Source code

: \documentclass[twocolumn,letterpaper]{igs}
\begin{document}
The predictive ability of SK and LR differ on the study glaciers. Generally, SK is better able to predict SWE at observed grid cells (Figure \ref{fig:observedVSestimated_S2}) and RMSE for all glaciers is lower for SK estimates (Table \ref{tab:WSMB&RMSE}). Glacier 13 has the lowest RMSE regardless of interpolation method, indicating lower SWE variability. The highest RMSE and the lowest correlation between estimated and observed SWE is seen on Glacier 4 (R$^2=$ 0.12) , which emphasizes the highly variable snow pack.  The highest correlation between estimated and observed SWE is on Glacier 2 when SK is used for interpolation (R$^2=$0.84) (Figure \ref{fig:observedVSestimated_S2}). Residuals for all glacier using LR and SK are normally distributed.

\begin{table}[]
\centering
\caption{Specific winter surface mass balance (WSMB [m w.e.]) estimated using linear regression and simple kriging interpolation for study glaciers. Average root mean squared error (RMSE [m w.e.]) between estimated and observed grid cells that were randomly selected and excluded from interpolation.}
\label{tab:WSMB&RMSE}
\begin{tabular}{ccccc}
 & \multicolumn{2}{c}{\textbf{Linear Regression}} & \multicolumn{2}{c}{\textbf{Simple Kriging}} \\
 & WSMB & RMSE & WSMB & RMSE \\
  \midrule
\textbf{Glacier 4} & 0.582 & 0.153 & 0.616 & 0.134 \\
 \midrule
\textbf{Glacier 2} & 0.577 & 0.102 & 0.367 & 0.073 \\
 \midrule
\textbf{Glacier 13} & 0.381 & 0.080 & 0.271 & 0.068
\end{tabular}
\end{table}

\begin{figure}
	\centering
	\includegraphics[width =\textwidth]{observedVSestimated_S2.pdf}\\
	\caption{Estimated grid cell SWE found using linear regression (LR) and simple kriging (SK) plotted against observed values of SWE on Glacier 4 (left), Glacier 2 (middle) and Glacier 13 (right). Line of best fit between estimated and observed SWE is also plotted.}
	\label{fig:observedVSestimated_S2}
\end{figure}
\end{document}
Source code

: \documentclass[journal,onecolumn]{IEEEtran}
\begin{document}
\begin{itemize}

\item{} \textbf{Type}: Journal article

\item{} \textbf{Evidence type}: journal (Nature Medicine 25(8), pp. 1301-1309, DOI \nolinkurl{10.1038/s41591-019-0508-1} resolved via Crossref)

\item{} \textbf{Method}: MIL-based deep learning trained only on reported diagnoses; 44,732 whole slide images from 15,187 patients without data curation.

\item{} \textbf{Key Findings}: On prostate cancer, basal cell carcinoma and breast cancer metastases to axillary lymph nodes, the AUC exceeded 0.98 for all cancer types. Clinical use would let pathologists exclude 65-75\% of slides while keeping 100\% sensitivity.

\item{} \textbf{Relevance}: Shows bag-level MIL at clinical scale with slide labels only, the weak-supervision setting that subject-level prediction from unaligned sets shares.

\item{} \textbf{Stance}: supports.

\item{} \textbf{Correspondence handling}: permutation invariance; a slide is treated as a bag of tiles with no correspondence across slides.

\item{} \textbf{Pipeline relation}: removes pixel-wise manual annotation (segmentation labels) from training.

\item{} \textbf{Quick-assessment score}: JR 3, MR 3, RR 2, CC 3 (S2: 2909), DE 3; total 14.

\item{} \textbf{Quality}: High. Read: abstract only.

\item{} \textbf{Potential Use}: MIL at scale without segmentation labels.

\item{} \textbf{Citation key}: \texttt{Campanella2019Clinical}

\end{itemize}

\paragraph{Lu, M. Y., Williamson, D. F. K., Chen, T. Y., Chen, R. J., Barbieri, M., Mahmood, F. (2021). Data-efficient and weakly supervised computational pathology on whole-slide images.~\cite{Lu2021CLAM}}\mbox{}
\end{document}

☆ ☆ ☆

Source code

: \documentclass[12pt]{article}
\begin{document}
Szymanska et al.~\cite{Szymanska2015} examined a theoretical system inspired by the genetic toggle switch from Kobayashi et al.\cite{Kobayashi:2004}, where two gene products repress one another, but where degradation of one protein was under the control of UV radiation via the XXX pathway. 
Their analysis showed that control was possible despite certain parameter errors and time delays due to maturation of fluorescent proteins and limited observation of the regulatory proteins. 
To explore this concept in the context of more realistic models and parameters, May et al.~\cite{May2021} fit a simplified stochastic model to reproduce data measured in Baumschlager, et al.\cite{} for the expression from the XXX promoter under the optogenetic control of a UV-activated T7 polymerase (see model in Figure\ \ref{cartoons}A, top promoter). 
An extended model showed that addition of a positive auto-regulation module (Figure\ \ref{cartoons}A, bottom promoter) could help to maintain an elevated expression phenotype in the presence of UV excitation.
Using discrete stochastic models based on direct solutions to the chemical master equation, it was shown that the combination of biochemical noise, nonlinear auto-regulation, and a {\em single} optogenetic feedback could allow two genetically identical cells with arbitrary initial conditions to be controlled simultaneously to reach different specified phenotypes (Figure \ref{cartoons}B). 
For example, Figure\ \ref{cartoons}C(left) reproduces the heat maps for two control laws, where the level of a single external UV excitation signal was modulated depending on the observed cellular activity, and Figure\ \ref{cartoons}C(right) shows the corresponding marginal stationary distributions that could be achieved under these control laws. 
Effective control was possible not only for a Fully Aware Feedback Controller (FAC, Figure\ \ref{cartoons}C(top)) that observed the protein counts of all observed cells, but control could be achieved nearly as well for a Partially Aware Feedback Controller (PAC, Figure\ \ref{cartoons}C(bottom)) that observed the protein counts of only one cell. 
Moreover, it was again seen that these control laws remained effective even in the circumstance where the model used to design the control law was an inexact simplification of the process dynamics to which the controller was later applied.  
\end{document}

☆ ☆ ☆

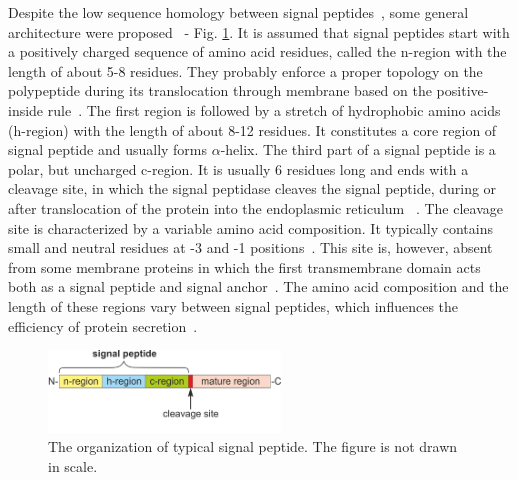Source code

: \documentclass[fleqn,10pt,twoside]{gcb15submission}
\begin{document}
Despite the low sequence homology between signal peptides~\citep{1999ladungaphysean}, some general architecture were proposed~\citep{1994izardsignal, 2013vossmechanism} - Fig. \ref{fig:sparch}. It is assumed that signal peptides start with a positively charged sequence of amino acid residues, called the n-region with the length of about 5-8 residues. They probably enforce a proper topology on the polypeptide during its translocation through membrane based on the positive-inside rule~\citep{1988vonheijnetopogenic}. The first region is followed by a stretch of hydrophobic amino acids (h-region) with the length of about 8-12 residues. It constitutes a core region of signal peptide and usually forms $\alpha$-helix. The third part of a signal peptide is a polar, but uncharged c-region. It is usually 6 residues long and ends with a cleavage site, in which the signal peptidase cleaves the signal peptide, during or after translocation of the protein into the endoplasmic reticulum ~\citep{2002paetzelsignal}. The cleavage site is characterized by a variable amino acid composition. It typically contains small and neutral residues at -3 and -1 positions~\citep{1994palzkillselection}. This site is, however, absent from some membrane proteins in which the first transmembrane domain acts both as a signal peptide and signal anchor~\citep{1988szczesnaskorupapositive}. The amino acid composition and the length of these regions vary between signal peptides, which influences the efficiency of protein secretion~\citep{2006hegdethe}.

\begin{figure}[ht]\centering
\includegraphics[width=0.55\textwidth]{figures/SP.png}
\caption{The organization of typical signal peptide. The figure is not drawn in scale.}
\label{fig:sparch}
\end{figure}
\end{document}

☆ ☆ ☆

Task statement – Copy out all lines of the material above in which "expression" occurs.

Reply to the task –
To explore this concept in the context of more realistic models and parameters, May et al.~\cite{May2021} fit a simplified stochastic model to reproduce data measured in Baumschlager, et al.\cite{} for the expression from the XXX promoter under the optogenetic control of a UV-activated T7 polymerase (see model in Figure\ \ref{cartoons}A, top promoter). 
An extended model showed that addition of a positive auto-regulation module (Figure\ \ref{cartoons}A, bottom promoter) could help to maintain an elevated expression phenotype in the presence of UV excitation.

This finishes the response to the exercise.